Warming tent in Cabot Square honours Raphaël André, who died steps from shelter after curfew
Tent features wood floor, heaters and Adirondack chairs for 16 people to warm up at a time overnight
A warming tent for the Montreal homeless population is being erected in Cabot Square and will be open during curfew hours for the next two weeks.
The tent is meant to honour Raphaël Napa André, a 51-year-old Innu man who was found dead mere steps away from the Open Door shelter earlier this month, after public health officials had ordered it closed overnight.
The Native Women's Shelter of Montreal and Resilience Montreal spearheaded the initiative, which has received financial support from businesses and individual community members in Kahnawà:ke and from other Indigenous communities in Quebec.
After a lobbying campaign by homeless advocates, the city administration gave the project the green light and provided the tent.
A number of people are travelling from outside Montreal, including as far as Quebec City, to provide support and security at the tent overnight.
"It's unbelievable how, in the face of tragedy, the Indigenous community can come together, as well as the people of Montreal," said Nakuset, executive director of the Native Women's Shelter of Montreal.

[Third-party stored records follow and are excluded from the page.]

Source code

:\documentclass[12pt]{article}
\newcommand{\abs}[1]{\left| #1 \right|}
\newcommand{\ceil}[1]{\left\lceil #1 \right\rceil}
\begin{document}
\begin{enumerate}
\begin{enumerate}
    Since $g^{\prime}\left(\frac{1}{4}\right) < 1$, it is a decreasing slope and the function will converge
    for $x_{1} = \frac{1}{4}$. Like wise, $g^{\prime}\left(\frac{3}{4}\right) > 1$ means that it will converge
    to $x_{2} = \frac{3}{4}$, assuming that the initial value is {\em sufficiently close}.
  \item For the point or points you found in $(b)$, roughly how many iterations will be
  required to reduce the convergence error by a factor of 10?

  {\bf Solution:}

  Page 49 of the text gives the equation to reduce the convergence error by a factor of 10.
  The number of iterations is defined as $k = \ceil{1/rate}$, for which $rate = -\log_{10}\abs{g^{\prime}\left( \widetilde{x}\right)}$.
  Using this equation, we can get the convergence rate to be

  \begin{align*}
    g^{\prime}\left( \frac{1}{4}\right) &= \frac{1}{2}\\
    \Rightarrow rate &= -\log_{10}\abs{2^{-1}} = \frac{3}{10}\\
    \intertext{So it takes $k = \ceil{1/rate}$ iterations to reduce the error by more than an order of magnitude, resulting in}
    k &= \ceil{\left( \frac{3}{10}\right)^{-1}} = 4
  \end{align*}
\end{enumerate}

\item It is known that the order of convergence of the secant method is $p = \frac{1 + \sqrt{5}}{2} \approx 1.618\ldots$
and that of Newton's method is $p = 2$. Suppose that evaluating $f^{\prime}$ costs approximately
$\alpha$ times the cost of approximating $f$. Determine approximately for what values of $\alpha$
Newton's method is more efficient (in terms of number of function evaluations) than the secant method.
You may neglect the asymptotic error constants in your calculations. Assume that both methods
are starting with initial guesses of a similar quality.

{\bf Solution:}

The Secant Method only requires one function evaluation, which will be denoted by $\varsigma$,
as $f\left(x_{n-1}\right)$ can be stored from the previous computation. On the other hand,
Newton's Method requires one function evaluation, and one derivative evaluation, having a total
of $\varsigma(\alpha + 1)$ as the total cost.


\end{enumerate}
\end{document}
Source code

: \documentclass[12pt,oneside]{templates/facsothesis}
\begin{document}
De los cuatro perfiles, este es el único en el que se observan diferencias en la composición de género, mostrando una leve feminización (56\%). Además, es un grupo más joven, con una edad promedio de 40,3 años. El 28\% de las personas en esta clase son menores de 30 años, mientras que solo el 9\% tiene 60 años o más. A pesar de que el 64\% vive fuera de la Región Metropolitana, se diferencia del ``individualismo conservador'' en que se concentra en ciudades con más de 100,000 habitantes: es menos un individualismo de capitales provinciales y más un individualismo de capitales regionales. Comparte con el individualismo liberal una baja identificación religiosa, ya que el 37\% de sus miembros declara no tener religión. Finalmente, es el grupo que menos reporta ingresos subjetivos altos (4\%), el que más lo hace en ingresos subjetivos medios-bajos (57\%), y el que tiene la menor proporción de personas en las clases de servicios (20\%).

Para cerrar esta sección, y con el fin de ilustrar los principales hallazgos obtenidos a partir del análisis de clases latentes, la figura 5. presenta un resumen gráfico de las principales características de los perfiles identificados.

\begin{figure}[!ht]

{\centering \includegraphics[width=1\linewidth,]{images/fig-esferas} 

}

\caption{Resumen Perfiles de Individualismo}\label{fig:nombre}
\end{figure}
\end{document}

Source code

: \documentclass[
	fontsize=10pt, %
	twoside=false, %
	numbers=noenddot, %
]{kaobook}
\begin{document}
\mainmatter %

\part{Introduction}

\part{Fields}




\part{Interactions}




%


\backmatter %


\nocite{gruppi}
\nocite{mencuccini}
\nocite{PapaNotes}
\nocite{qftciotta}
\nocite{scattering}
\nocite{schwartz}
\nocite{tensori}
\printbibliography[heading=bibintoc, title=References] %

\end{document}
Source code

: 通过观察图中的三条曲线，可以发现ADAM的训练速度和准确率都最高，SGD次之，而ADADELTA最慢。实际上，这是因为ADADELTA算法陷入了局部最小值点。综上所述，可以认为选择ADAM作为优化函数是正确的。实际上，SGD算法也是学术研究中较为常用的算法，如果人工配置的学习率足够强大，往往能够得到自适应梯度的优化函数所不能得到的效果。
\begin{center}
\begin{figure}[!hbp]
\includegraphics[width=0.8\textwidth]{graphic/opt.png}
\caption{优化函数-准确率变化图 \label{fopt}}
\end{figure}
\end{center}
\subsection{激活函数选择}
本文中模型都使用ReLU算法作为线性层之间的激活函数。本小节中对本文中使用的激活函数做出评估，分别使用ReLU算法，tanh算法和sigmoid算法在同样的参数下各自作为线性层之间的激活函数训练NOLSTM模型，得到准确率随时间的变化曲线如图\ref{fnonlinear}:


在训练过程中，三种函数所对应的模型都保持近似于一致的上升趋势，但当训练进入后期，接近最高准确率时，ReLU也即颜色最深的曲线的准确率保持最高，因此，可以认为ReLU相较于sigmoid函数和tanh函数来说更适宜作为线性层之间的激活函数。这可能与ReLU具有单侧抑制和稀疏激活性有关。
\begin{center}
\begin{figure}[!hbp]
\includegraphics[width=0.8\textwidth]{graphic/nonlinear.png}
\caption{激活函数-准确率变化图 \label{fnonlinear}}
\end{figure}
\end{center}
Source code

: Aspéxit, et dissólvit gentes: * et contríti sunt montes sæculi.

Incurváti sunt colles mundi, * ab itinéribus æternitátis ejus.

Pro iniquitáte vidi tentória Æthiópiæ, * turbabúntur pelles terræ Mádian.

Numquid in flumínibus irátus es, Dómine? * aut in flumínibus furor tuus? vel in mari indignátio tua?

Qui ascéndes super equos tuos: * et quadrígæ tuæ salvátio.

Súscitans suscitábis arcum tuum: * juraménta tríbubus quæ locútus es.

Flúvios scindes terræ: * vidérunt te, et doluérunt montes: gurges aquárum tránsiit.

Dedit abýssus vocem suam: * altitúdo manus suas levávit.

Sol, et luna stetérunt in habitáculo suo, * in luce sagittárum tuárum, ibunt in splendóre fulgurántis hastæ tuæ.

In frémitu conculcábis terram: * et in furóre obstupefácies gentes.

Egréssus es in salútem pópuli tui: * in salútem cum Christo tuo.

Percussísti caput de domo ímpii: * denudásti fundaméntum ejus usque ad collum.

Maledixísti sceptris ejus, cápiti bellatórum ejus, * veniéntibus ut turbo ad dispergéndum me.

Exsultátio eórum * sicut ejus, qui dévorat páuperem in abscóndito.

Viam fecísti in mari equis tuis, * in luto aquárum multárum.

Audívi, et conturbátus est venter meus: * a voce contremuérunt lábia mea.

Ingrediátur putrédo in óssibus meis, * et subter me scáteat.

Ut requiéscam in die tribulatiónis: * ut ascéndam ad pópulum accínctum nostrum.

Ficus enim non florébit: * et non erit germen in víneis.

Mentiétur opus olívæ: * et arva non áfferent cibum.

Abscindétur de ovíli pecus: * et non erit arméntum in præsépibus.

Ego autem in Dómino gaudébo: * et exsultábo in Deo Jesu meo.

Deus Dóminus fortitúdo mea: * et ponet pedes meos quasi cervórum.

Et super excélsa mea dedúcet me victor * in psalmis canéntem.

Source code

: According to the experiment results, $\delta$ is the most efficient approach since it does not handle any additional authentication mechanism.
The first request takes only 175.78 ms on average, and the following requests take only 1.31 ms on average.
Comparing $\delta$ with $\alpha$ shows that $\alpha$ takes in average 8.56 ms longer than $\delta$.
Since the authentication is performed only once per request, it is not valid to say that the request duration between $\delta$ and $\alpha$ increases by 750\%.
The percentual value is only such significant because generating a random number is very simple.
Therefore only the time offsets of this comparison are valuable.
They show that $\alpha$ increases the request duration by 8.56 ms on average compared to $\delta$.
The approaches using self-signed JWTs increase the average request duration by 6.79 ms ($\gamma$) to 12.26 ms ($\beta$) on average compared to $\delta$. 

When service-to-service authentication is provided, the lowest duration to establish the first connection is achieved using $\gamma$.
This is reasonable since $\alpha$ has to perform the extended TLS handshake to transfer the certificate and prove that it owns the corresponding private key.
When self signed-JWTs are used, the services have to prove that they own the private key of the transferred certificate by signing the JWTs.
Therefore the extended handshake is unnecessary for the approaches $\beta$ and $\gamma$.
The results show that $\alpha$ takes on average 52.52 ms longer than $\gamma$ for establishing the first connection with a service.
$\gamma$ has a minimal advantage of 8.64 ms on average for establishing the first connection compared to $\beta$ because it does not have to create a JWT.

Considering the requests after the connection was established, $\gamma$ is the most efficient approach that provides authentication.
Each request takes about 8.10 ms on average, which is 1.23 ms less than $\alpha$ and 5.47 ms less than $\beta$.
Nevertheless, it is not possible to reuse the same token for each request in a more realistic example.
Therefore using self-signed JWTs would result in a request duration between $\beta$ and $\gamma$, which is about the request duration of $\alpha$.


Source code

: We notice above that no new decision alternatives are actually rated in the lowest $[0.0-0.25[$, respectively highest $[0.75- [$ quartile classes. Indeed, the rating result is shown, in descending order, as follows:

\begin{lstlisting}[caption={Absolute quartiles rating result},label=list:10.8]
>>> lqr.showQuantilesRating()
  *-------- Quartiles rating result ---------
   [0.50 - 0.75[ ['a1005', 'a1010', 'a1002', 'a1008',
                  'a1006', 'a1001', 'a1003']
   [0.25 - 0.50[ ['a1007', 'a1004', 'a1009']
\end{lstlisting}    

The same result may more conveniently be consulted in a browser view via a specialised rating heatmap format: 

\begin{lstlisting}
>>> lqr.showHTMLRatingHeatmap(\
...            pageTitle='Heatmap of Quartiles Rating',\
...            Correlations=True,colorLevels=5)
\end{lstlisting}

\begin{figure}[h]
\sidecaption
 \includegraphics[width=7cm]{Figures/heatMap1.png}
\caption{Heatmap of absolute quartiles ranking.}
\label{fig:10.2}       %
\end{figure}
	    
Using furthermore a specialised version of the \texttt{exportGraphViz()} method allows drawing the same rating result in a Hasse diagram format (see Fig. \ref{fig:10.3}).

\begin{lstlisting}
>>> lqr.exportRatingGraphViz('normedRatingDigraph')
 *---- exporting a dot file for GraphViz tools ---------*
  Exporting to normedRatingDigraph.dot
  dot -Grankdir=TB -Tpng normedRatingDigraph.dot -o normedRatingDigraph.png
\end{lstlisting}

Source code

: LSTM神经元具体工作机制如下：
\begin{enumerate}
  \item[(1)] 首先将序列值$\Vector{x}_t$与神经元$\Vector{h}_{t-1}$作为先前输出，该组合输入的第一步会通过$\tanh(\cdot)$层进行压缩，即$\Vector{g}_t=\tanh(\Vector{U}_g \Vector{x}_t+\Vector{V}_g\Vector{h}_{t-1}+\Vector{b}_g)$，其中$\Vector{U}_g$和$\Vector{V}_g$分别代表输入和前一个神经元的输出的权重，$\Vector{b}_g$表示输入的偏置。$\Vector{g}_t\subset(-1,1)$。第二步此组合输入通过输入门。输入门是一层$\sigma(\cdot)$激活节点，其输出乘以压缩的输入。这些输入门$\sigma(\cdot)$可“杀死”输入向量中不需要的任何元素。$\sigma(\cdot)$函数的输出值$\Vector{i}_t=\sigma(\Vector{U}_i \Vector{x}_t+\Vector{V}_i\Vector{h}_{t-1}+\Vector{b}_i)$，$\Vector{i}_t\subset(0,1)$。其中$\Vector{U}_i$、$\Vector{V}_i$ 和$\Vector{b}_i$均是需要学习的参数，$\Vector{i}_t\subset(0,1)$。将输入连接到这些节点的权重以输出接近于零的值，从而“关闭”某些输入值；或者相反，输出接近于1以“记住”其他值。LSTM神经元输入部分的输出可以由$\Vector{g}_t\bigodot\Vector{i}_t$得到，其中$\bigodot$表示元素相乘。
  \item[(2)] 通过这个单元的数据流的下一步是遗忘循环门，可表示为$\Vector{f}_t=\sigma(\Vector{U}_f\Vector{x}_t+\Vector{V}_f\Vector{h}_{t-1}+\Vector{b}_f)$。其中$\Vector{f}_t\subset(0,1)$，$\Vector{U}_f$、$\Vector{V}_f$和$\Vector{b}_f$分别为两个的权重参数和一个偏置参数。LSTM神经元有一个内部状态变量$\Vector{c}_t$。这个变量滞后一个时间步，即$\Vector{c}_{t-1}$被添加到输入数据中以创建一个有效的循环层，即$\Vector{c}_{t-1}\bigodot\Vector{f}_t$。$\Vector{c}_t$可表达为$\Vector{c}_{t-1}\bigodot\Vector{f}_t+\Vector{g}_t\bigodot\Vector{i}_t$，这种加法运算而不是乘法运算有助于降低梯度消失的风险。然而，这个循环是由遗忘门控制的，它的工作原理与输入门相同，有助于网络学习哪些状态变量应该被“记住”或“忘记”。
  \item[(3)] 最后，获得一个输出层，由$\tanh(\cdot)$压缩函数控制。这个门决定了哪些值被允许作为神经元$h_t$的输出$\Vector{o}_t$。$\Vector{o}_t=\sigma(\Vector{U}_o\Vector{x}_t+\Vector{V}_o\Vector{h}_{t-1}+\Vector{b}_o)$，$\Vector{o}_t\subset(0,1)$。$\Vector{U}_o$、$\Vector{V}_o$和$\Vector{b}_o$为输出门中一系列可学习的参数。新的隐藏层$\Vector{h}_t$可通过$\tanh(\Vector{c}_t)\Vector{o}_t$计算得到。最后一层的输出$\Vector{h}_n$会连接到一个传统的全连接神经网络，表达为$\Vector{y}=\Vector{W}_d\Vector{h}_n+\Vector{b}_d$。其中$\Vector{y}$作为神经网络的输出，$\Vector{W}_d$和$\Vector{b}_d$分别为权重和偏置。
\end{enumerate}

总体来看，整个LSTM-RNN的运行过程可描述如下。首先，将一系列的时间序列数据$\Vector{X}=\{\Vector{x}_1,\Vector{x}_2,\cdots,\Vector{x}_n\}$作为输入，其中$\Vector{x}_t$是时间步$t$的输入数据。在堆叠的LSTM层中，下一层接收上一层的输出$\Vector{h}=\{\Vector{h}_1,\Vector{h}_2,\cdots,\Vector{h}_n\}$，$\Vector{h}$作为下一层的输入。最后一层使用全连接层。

Last week, a Quebec Superior Court judge ruled homeless people should be exempted from the provincewide curfew after the provincial government resisted calls to do so.
But Nakuset says there remained a need for another place Montrealers without homes could go in the cold.
The initiative is also a way of honouring André's memory, she said, explaining it's the reason the facility will be open during curfew hours.
André died just seven days after the province announced the measure. Many in the homeless community decried the government's decision not to create an exemption for them, saying it added extra pressure to find a place to stay in the city's overburdened overnight shelters, or left them little time to travel to the rare shelters that did have an open space.
Sixteen people will be allowed in the warming tent at a time. There will be Adirondack chairs for people to sit in, as well as a wood floor and heaters powered by generators. No alcohol will be permitted inside.
"We're trying to make it as homey as possible," Nakuset said. "Maybe some people will come for a few hours to warm up, and maybe some will stay the whole night. It's hard to predict, but they're welcome to come."
Innu elders are also planning to visit the tent and distribute mittens, gloves and socks made in their communities, she said.